Dataset entries >>
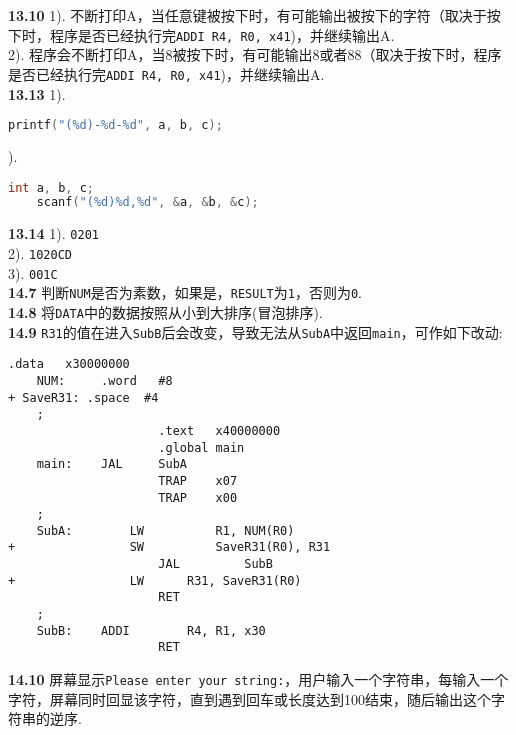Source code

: ﻿\documentclass[UTF8]{ctexart}
\begin{document}
\noindent\textbf{13.10} 1). 不断打印A，当任意键被按下时，有可能输出被按下的字符（取决于按下时，程序是否已经执行完\texttt{ADDI R4, R0, x41})，并继续输出A.\\
2). 程序会不断打印A，当8被按下时，有可能输出8或者88（取决于按下时，程序是否已经执行完\texttt{ADDI R4, R0, x41})，并继续输出A.\\

\noindent\textbf{13.13} 1).
\begin{lstlisting}[language=C, numbers = none]
    printf("(%d)-%d-%d", a, b, c);
\end{lstlisting}
).
\begin{lstlisting}[language=C, numbers = none]
    int a, b, c;
    scanf("(%d)%d,%d", &a, &b, &c);
\end{lstlisting}

\noindent\textbf{13.14} 1). \texttt{0201\textvisiblespace}\\
2). \texttt{1020CD}\\
3). \texttt{001C}\\

\noindent\textbf{14.7} 判断\texttt{NUM}是否为素数，如果是，\texttt{RESULT}为\texttt{1}，否则为\texttt{0}.\\

\noindent\textbf{14.8} 将\texttt{DATA}中的数据按照从小到大排序(冒泡排序).\\

\noindent\textbf{14.9} \texttt{R31}的值在进入\texttt{SubB}后会改变，导致无法从\texttt{SubA}中返回\texttt{main}，可作如下改动:
\begin{lstlisting}[numbers = none, tabsize = 2]
	         .data   x30000000
	NUM:     .word   #8
+ SaveR31: .space  #4
	;
					 .text   x40000000
					 .global main
	main:    JAL     SubA
					 TRAP    x07
					 TRAP    x00
	;
	SubA:		 LW			 R1, NUM(R0)
+ 				 SW			 SaveR31(R0), R31
					 JAL		 SubB
+ 				 LW      R31, SaveR31(R0)
					 RET
	;
	SubB:    ADDI		 R4, R1, x30
					 RET
\end{lstlisting}

\noindent\textbf{14.10} 屏幕显示\texttt{Please enter your string:}，用户输入一个字符串，每输入一个字符，屏幕同时回显该字符，直到遇到回车或长度达到100结束，随后输出这个字符串的逆序.\\
\end{document}
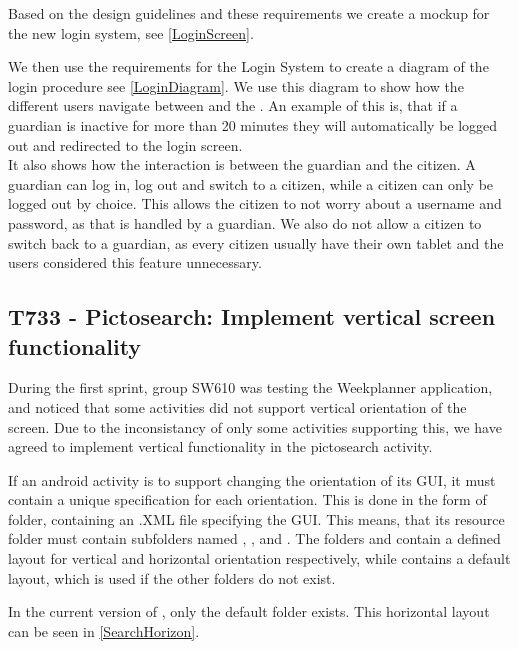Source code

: Based on the design guidelines \cite{DesignManual} and these requirements we
create a mockup for the new login system, see \autoref{LoginScreen}.


We then use the requirements for the Login System to create a diagram of the
login procedure see \autoref{LoginDiagram}. We use this diagram to show how the
different users navigate between  and the . An example of this is, that if a guardian is inactive for more
than 20 minutes they will automatically be logged out and redirected to the login screen.\\
It also shows how the interaction is between the guardian and the citizen. A
guardian can log in, log out and switch to a citizen, while a citizen can only
be logged out by choice. This allows the citizen to not worry about a username
and password, as that is handled by a guardian. We also do not allow a citizen
to switch back to a guardian, as every citizen usually have their own tablet
and the users considered this feature unnecessary.


\subsection{T733 - Pictosearch: Implement vertical screen functionality}
During the first sprint, group SW610 was testing the Weekplanner application,
and noticed that some activities did not support vertical orientation of the
screen. Due to the inconsistancy of only some activities supporting this, we
have agreed to implement vertical functionality in the pictosearch activity.\nl

If an android activity is to support changing the orientation of its GUI, it
must contain a unique specification for each orientation. This is done in the
form of folder, containing an .XML file specifying the GUI. This means, that its
resource folder  must contain subfolders named ,
, and . The folders 
and  contain a defined layout for vertical and horizontal
orientation respectively, while  contains a default layout, which
is used if the other folders do not exist.\nl

In the current version of , only the default folder
 exists. This horizontal layout can be seen in
\autoref{SearchHorizon}.

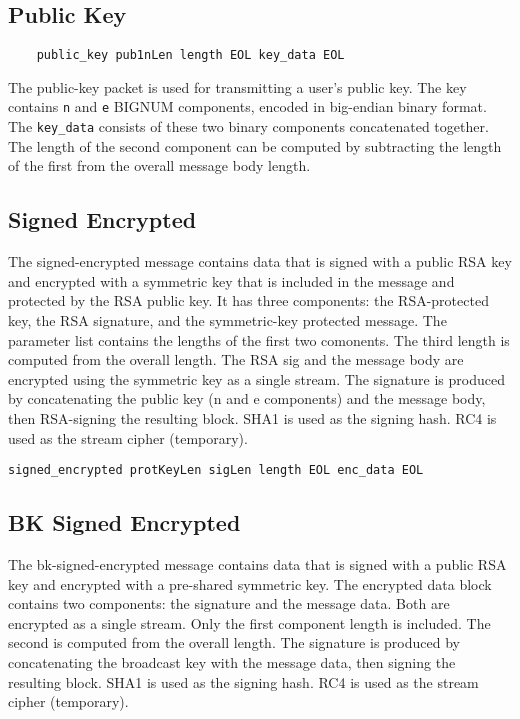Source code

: \documentclass[letterpaper,11pt,oneside]{article}
\begin{document}
\subsection{Public Key}

\vspace{10pt}
\begin{verbatim}
    public_key pub1nLen length EOL key_data EOL
\end{verbatim}
\vspace{10pt}

The public-key packet is used for transmitting a user's public key. The key
contains \verb|n| and \verb|e| BIGNUM components, encoded in big-endian binary
format. The \verb|key_data| consists of these two binary components
concatenated together. The length of the second component can be computed by
subtracting the length of the first from the overall message body length.

\subsection{Signed Encrypted}

The signed-encrypted message contains data that is signed with a public RSA key
and encrypted with a symmetric key that is included in the message and
protected by the RSA public key. It has three components: the RSA-protected
key, the RSA signature, and the symmetric-key protected message. The parameter
list contains the lengths of the first two comonents. The third length is
computed from the overall length. The RSA sig and the message body are
encrypted using the symmetric key as a single stream. The signature is produced
by concatenating the public key (n and e components) and the message body, then
RSA-signing the resulting block. SHA1 is used as the signing hash. RC4 is used
as the stream cipher (temporary).

\vspace{10pt}
\begin{verbatim}
signed_encrypted protKeyLen sigLen length EOL enc_data EOL
\end{verbatim}
\vspace{10pt}

\subsection{BK Signed Encrypted}

The bk-signed-encrypted message contains data that is signed with a public RSA
key and encrypted with a pre-shared symmetric key. The encrypted data block
contains two components: the signature and the message data. Both are encrypted
as a single stream. Only the first component length is included. The second is
computed from the overall length. The signature is produced by concatenating
the broadcast key with the message data, then signing the resulting block. SHA1
is used as the signing hash. RC4 is used as the stream cipher (temporary).
\end{document}
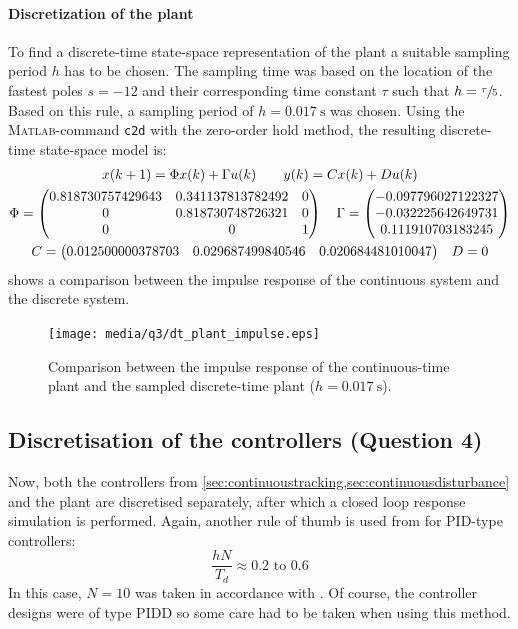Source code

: \paragraph{Discretization of the plant}
To find a discrete-time state-space representation of the plant a suitable sampling period $h$ has to be chosen. The sampling time was based on the location of the fastest poles $s = -12$ and their corresponding time constant $\tau$ such that $h = \sfrac{\tau}{5}$. Based on this rule, a sampling period of $h = \SI{0.017}{\second}$ was chosen. Using the \textsc{Matlab}-command \texttt{c2d} with the zero-order hold method, the resulting discrete-time state-space model is:
\begin{equation}
    \begin{gathered}
        x(k+1) = \Phi x(k) + \Gamma u(k) \qquad y(k) = Cx(k) + Du(k)\\
        \Phi = 
        \begin{pmatrix}   
            0.818730757429643 &  0.341137813782492 &   0\\
            0 & 0.818730748726321 & 0\\
            0  &  0 &  1\\
        \end{pmatrix}\quad
        \Gamma = \begin{pmatrix}
            -0.097796027122327\\
            -0.032225642649731\\
             0.111910703183245\\
        \end{pmatrix}\\
        C = \mqty(0.012500000378703 & 0.029687499840546 & 0.020684481010047) \quad D = 0
    \end{gathered}
\end{equation}
 shows a comparison between the impulse response of the continuous system and the discrete system.
\begin{figure}
    \centering
    \texttt{[image: media/q3/dt\_plant\_impulse.eps]}
    \caption{Comparison between the impulse response of the continuous-time plant and the sampled discrete-time plant ($h = \SI{0.017}{\second}$).}
    \label{fig:q3_dt_plant_impulse}
\end{figure}

\subsection{Discretisation of the controllers \textnormal{\phantom{xxx}(Question 4)}}
\label{sec:discretisecontrollers}
Now, both the controllers from \cref{sec:continuoustracking,sec:continuousdisturbance} and the plant are discretised separately, after which a closed loop response simulation is performed. Again, another rule of thumb is used from \textcite[317]{astrom} for PID-type controllers:
\begin{equation}
    \frac{hN}{T_d} \approx 0.2 \text{ to } 0.6
    \label{eq:samplingpidrule}
\end{equation}
In this case, $N = 10$ was taken in accordance with \textcite{astrom}. Of course, the controller designs were of type PIDD so some care had to be taken when using this method.


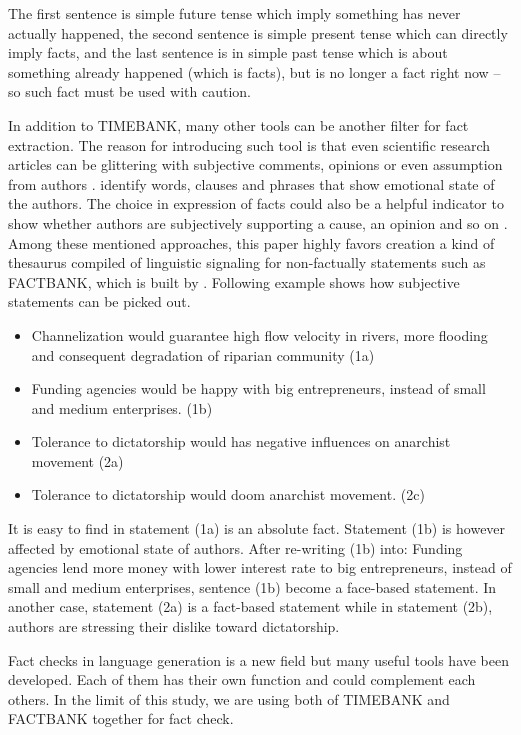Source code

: The first sentence is simple future tense which imply something has never actually happened, the second sentence is simple present tense which can directly imply facts, and the last sentence is in simple past tense which is about something already happened (which is facts), but is no longer a fact right now -- so such fact must be used with caution. 

In addition to TIMEBANK, many other tools can be another filter for fact extraction. The reason for introducing such tool is that even scientific research articles can be glittering with subjective comments, opinions or even assumption from authors \cite{schultze2000confessional}. \cite{dave2003mining} identify words, clauses and phrases that show emotional state of the authors. The choice in expression of facts could also be a helpful indicator to show whether authors are subjectively supporting a cause, an opinion and so on \cite{wiebe2005annotating}. Among these mentioned approaches, this paper highly favors creation a kind of thesaurus compiled of linguistic signaling for non-factually statements such as FACTBANK, which is built by \cite{sauri2009factbank}. Following example shows how subjective statements can be picked out.

\begin{itemize}
	\item Channelization would guarantee high flow velocity in rivers, more flooding and consequent degradation of riparian community (1a)
	\item Funding agencies would be happy with big entrepreneurs, instead of small and medium enterprises. (1b)
	\item Tolerance to dictatorship would has negative influences on anarchist movement (2a)
	\item Tolerance to dictatorship would doom anarchist movement. (2c)
\end{itemize}

It is easy to find in statement (1a) is an absolute fact. Statement (1b) is however affected by emotional state of authors. After re-writing (1b) into: Funding agencies lend more money with lower interest rate to big entrepreneurs, instead of small and medium enterprises, sentence (1b) become a face-based statement. In another case, statement (2a) is a fact-based statement while in statement (2b), authors are stressing their dislike toward dictatorship.

Fact checks in language generation is a new field but many useful tools have been developed. Each of them has their own function and could complement each others. In the limit of this study, we are using both of TIMEBANK and FACTBANK together for fact check.

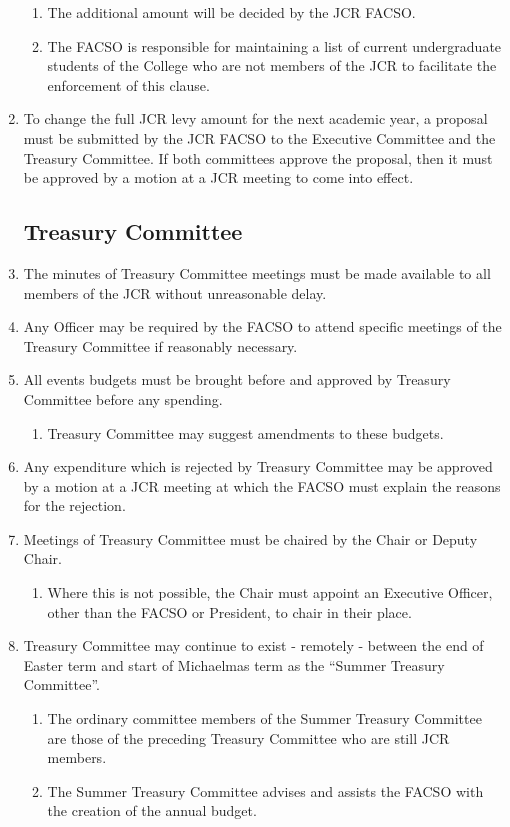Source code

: \documentclass[12pt]{article}
\begin{document}
\begin{enumerate}
    \begin{enumerate}
        \item The additional amount will be decided by the JCR FACSO.
        \item The FACSO is responsible for maintaining a list of current undergraduate students of the College who are not members of the JCR to facilitate the enforcement of this clause.
    \end{enumerate}
    \item To change the full JCR levy amount for the next academic year, a proposal must be submitted by the JCR FACSO to the Executive Committee and the Treasury Committee. If both committees approve the proposal, then it must be approved by a motion at a JCR meeting to come into effect.
    \subsection{Treasury Committee}
    \item The minutes of Treasury Committee meetings must be made available to all members of the JCR without unreasonable delay.
    \item Any Officer may be required by the FACSO to attend specific meetings of the Treasury Committee if reasonably necessary.
    \item All events budgets must be brought before and approved by Treasury Committee before any spending.
    \begin{enumerate}
        \item Treasury Committee may suggest amendments to these budgets.
    \end{enumerate}
    \item Any expenditure which is rejected by Treasury Committee may be approved by a motion at a JCR meeting at which the FACSO must explain the reasons for the rejection.
    \item Meetings of Treasury Committee must be chaired by the Chair or Deputy Chair.
    \begin{enumerate}
        \item Where this is not possible, the Chair must appoint an Executive Officer, other than the FACSO or President, to chair in their place.
    \end{enumerate}
    \item Treasury Committee may continue to exist - remotely - between the end of Easter term and start of Michaelmas term as the ``Summer Treasury Committee''.
    \begin{enumerate}
        \item The ordinary committee members of the Summer Treasury Committee are those of the preceding Treasury Committee who are still JCR members.
        \item The Summer Treasury Committee advises and assists the FACSO with the creation of the annual budget.
    \end{enumerate}
\end{enumerate}
\end{document}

How to complete this task >> From the entries above, extract only the lines running from the one containing "than 20 minutes" through the one containing "to switch back", inclusive.

Result for this exercise >>
than 20 minutes they will automatically be logged out and redirected to the login screen.\\
It also shows how the interaction is between the guardian and the citizen. A
guardian can log in, log out and switch to a citizen, while a citizen can only
be logged out by choice. This allows the citizen to not worry about a username
and password, as that is handled by a guardian. We also do not allow a citizen
to switch back to a guardian, as every citizen usually have their own tablet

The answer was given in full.